── RECORDS SUPPLIED

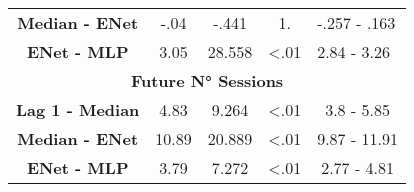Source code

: \begin{table}[h]
\begin{tabular}{ccccc}
\textbf{Median - ENet}            & -.04                & -.441     &  1.  & \multicolumn{1}{l}{-.257 - .163} \\
\textbf{ENet - MLP}          & 3.05                & 28.558     & \textless .01  & \multicolumn{1}{l}{2.84 - 3.26} \\ \hline
\multicolumn{5}{c}{\textbf{Future N° Sessions}}                                                                      \\ \hline
\textbf{Lag 1 - Median} & 4.83                & 9.264     & \textless .01  & 3.8 - 5.85                     \\
\textbf{Median - ENet}            & 10.89                & 20.889     & \textless .01  & 9.87 - 11.91                     \\
\textbf{ENet - MLP}          & 3.79                & 7.272     & \textless .01  & 2.77 - 4.81                     \\\hline
\end{tabular}
\end{table}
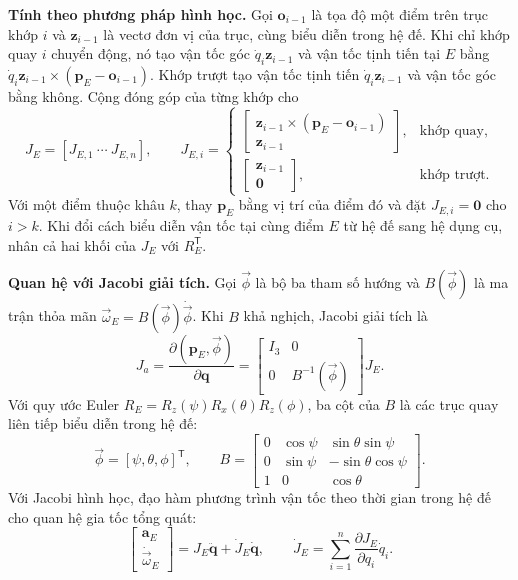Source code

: \noindent\textbf{Tính theo phương pháp hình học.}
Gọi \(\mathbf o_{i-1}\) là tọa độ một điểm trên trục khớp \(i\) và \(\mathbf z_{i-1}\) là vectơ đơn vị của trục, cùng biểu diễn trong hệ đế. Khi chỉ khớp quay \(i\) chuyển động, nó tạo vận tốc góc \(\dot q_i\mathbf z_{i-1}\) và vận tốc tịnh tiến tại \(E\) bằng \(\dot q_i\mathbf z_{i-1}\times(\mathbf p_E-\mathbf o_{i-1})\). Khớp trượt tạo vận tốc tịnh tiến \(\dot q_i\mathbf z_{i-1}\) và vận tốc góc bằng không. Cộng đóng góp của từng khớp cho
\begin{equation}
 J_E=[J_{E,1}\ \cdots\ J_{E,n}],\qquad
 J_{E,i}=
 \begin{cases}
  \begin{bmatrix}
   \mathbf z_{i-1}\times(\mathbf p_E-\mathbf o_{i-1})\\
   \mathbf z_{i-1}
  \end{bmatrix}, & \text{khớp quay},\\[8pt]
  \begin{bmatrix}\mathbf z_{i-1}\\\mathbf 0\end{bmatrix}, & \text{khớp trượt}.
 \end{cases}
 \label{eq:sr5-jacobian-column}
\end{equation}
Với một điểm thuộc khâu \(k\), thay \(\mathbf p_E\) bằng vị trí của điểm đó và đặt \(J_{E,i}=\mathbf 0\) cho \(i>k\). Khi đổi cách biểu diễn vận tốc tại cùng điểm \(E\) từ hệ đế sang hệ dụng cụ, nhân cả hai khối của \(J_E\) với \(R_E^{\mathsf T}\).

\noindent\textbf{Quan hệ với Jacobi giải tích.}
Gọi \(\vec{\phi}\) là bộ ba tham số hướng và \(B(\vec{\phi})\) là ma trận thỏa mãn \(\vec{\omega}_E=B(\vec{\phi})\dot{\vec{\phi}}\). Khi \(B\) khả nghịch, Jacobi giải tích là
\[
 J_a=\frac{\partial(\mathbf p_E,\vec{\phi})}{\partial\mathbf q}
     =\begin{bmatrix} I_3&0\\0&B^{-1}(\vec{\phi})\end{bmatrix}J_E.
\]
Với quy ước Euler \(R_E=R_z(\psi)R_x(\theta)R_z(\phi)\), ba cột của \(B\) là các trục quay liên tiếp biểu diễn trong hệ đế:
\[
 \vec{\phi}=[\psi,\theta,\phi]^{\mathsf T},\qquad
 B=\begin{bmatrix}
 0&\cos\psi&\sin\theta\sin\psi\\
 0&\sin\psi&-\sin\theta\cos\psi\\
 1&0&\cos\theta
 \end{bmatrix}.
\]
Với Jacobi hình học, đạo hàm phương trình vận tốc theo thời gian trong hệ đế cho quan hệ gia tốc tổng quát:
\[
 \begin{bmatrix}\mathbf a_E\\\dot{\vec{\omega}}_E\end{bmatrix}
 =J_E\ddot{\mathbf q}+\dot J_E\dot{\mathbf q},
 \qquad
 \dot J_E=\sum_{i=1}^{n}\frac{\partial J_E}{\partial q_i}\dot q_i .
\]

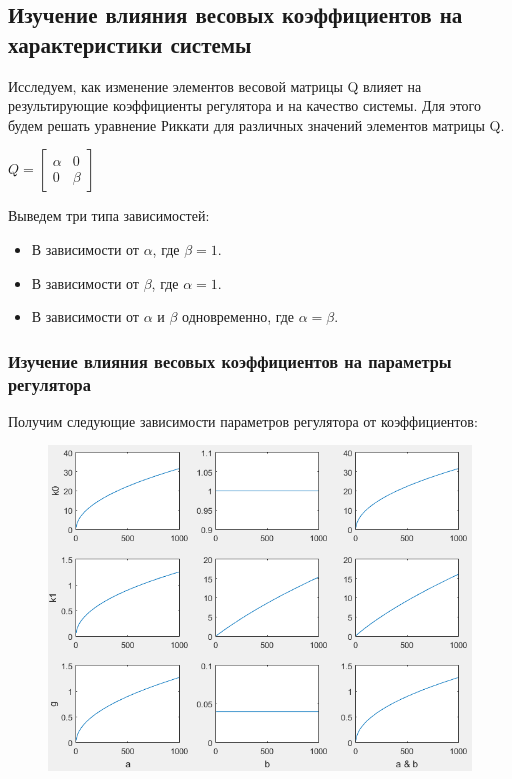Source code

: \documentclass[14pt,a4paper,report]{report}
\begin{document}
\clearpage

\subsection{Изучение влияния весовых коэффициентов на характеристики системы}

Исследуем, как изменение элементов весовой матрицы Q влияет на результирующие коэффициенты регулятора и на качество системы. Для этого будем решать уравнение Риккати для различных значений элементов матрицы Q.

\begin{center}
	$Q=\begin{bmatrix} \alpha & 0 \\
	0 & \beta \end{bmatrix} $
\end{center}
	
Выведем три типа зависимостей:

\begin{itemize}
	\item В зависимости от $\alpha$, где $\beta=1$.
	\item В зависимости от $\beta$, где $\alpha=1$.
	\item В зависимости от $\alpha$ и $\beta$ одновременно, где $\alpha=\beta$.
\end{itemize}

\subsubsection{Изучение влияния весовых коэффициентов на параметры регулятора}

Получим следующие зависимости параметров регулятора от коэффициентов:

\begin{figure}[h!]
	\centering
	\includegraphics[scale = 0.85]{images/1.png}
	\label{image:3}
\end{figure}
\end{document}
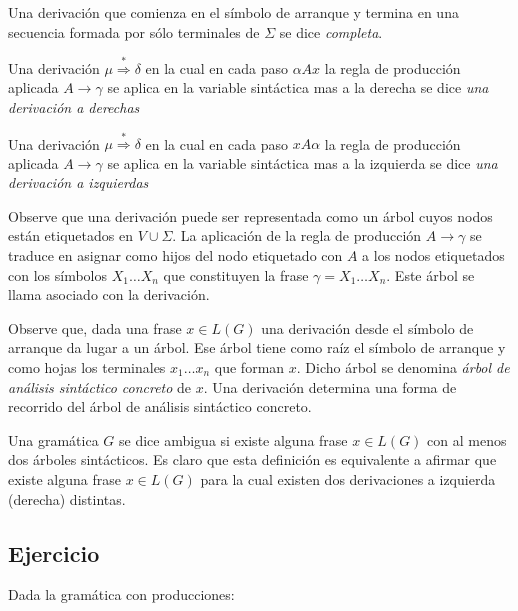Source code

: \begin{definition}
Una derivación que comienza en el símbolo de arranque y termina en una secuencia
formada por sólo terminales de $\Sigma$ se dice \emph{completa}.

Una derivación $\mu  \stackrel{*}{\Longrightarrow}  \delta$ 
en la cual en cada paso $\alpha A x$ la regla de producción aplicada $A \rightarrow \gamma$
se aplica en la variable sintáctica mas a la derecha se dice \emph{una derivación a derechas}

Una derivación $\mu  \stackrel{*}{\Longrightarrow}  \delta$ 
en la cual en cada paso $x A \alpha$ la regla de producción aplicada $A \rightarrow \gamma$
se aplica en la variable sintáctica mas a la izquierda se dice \emph{una derivación a izquierdas}
\end{definition}

\begin{definition}
Observe que una derivación puede ser representada como un árbol cuyos nodos
están etiquetados en $V \cup \Sigma$. La aplicación de la regla de 
producción $A \rightarrow \gamma$ se traduce en asignar como hijos del nodo etiquetado con $A$
a los nodos etiquetados con los símbolos $X_1 \ldots X_n$ que constituyen
la frase $\gamma = X_1 \ldots X_n$.  
Este árbol se llama  asociado 
con la derivación.
\end{definition}

\begin{definition}
\label{definition:arbolconcreto}
Observe que, dada una frase $x \in L(G)$ una derivación desde el
símbolo de arranque da lugar a  un árbol. Ese árbol tiene como raíz el 
símbolo de arranque y como hojas los terminales 
$x_1 \ldots x_n$ que forman $x$. Dicho árbol se denomina \emph{árbol
de análisis sintáctico concreto} de $x$. Una derivación determina
una forma de recorrido del árbol de análisis sintáctico concreto.
\end{definition}

\begin{definition}
Una gramática $G$ se dice ambigua si existe alguna frase $x \in L(G)$
con al menos dos árboles sintácticos. 
Es claro que esta definición es equivalente a afirmar que existe 
alguna frase $x \in L(G)$ para la cual existen dos derivaciones a 
izquierda (derecha) distintas.
\end{definition}

\subsection{Ejercicio}
\label{ejercicio:tutugrammar}
Dada la gramática con producciones:

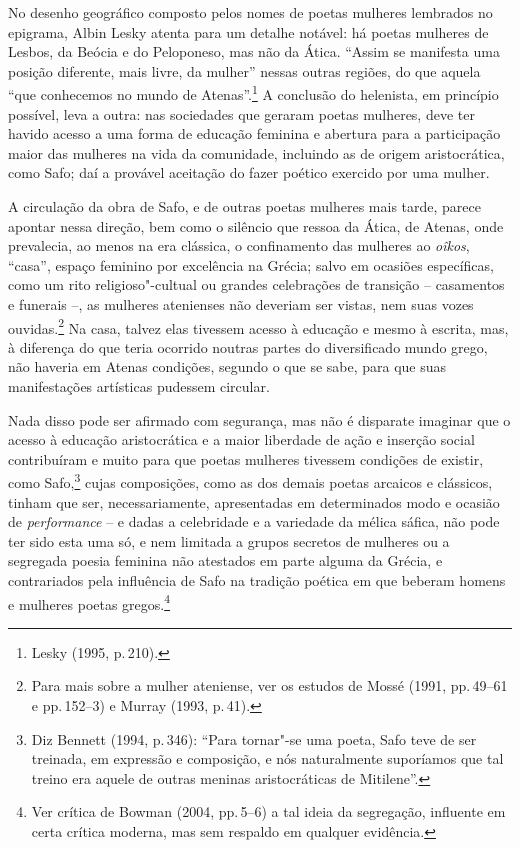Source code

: No desenho geográfico composto pelos nomes de poetas mulheres
lembrados no epigrama, Albin Lesky atenta para um detalhe
notável: há poetas mulheres de Lesbos, da Beócia e do Peloponeso, mas não da
Ática. “Assim se manifesta uma posição diferente, mais livre, da mulher”
nessas outras regiões, do que aquela “que conhecemos no mundo de Atenas”.\footnote{ Lesky (1995, p.\,210).} A
conclusão do helenista, em princípio possível, leva a outra: nas sociedades
que geraram poetas mulheres, deve ter havido acesso a uma forma de educação
feminina e abertura para a participação maior das mulheres na vida da
comunidade, incluindo as de origem aristocrática, como Safo; daí a provável
aceitação do fazer poético exercido por uma mulher.

A circulação da obra de Safo, e de outras poetas mulheres mais tarde, parece
apontar nessa direção, bem como o silêncio que ressoa da Ática, de Atenas, onde
prevalecia, ao menos na era clássica, o confinamento das mulheres ao \textit{oîkos}, “casa”, espaço
feminino por excelência na Grécia; salvo em ocasiões específicas, como um rito
religioso"-cultual ou grandes celebrações de transição -- casamentos e funerais --, as mulheres atenienses não deveriam ser vistas, nem suas
vozes ouvidas.\footnote{ Para mais sobre a mulher ateniense, ver os estudos de
Mossé (1991, pp.\,49--61 e pp.\,152--3) e Murray (1993, p.\,41).} Na casa, talvez elas
tivessem acesso à educação e mesmo à escrita, mas, à diferença do que teria
ocorrido noutras partes do diversificado mundo grego, não haveria em Atenas
condições, segundo o que se sabe, para que suas manifestações artísticas
pudessem circular.

Nada disso pode ser afirmado com segurança, mas não é disparate imaginar que o acesso
à educação aristocrática e a maior liberdade de ação e inserção social
contribuíram e muito para que poetas mulheres tivessem condições de existir,
como Safo,\footnote{ Diz Bennett (1994, p.\,346):
“Para tornar"-se uma poeta, Safo teve de ser treinada, em expressão
e composição, e nós naturalmente suporíamos que tal treino era aquele de outras
meninas aristocráticas de Mitilene”.} cujas composições, como as dos demais
poetas arcaicos e clássicos, tinham que ser, necessariamente, apresentadas em
determinados modo e ocasião de \textit{performance} -- e dadas a celebridade e a variedade da mélica sáfica, não pode ter sido esta uma só, e nem limitada
a grupos secretos de mulheres ou a segregada poesia feminina não atestados em parte alguma da Grécia, e contrariados pela influência de Safo na tradição poética em que beberam homens e mulheres poetas gregos.\footnote{Ver crítica de Bowman (2004, pp.\,5--6) a tal ideia da segregação, influente em certa crítica moderna, mas sem respaldo em qualquer evidência.}

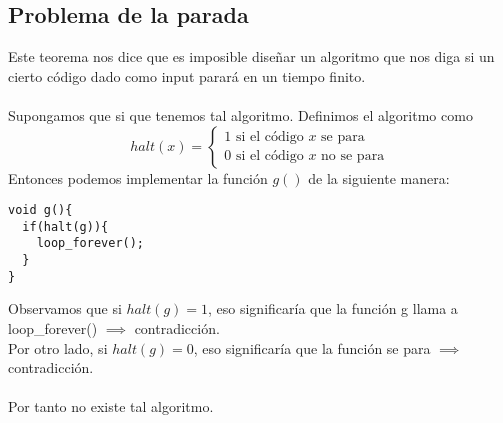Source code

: \documentclass{myclass}
\begin{document}
\subsection{Problema de la parada}
Este teorema nos dice que es imposible diseñar un algoritmo que nos diga si un cierto código dado como input parará en un tiempo finito.\\
\\
Supongamos que si que tenemos tal algoritmo. Definimos el algoritmo como
\[
halt(x) = \begin{cases}
  1 \text{ si el código } x \text{ se para}\\
  0 \text{ si el código } x \text{ no se para}
\end{cases}
\] 
Entonces podemos implementar la función $g()$ de la siguiente manera:
\begin{lstlisting}
void g(){
  if(halt(g)){
	loop_forever();
  }
}
\end{lstlisting}
Observamos que si $halt(g)=1$, eso significaría que la función g llama a loop_forever() $\implies$ contradicción.\\
Por otro lado, si $halt(g)=0$, eso significaría que la función se para $\implies$ contradicción.\\
\\
Por tanto no existe tal algoritmo.
\end{document}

────

**WORK TASK**
In the entries, some lines may contain the word "producción". Give how many do, as a number by itself.

**ANSWER BELOW**
3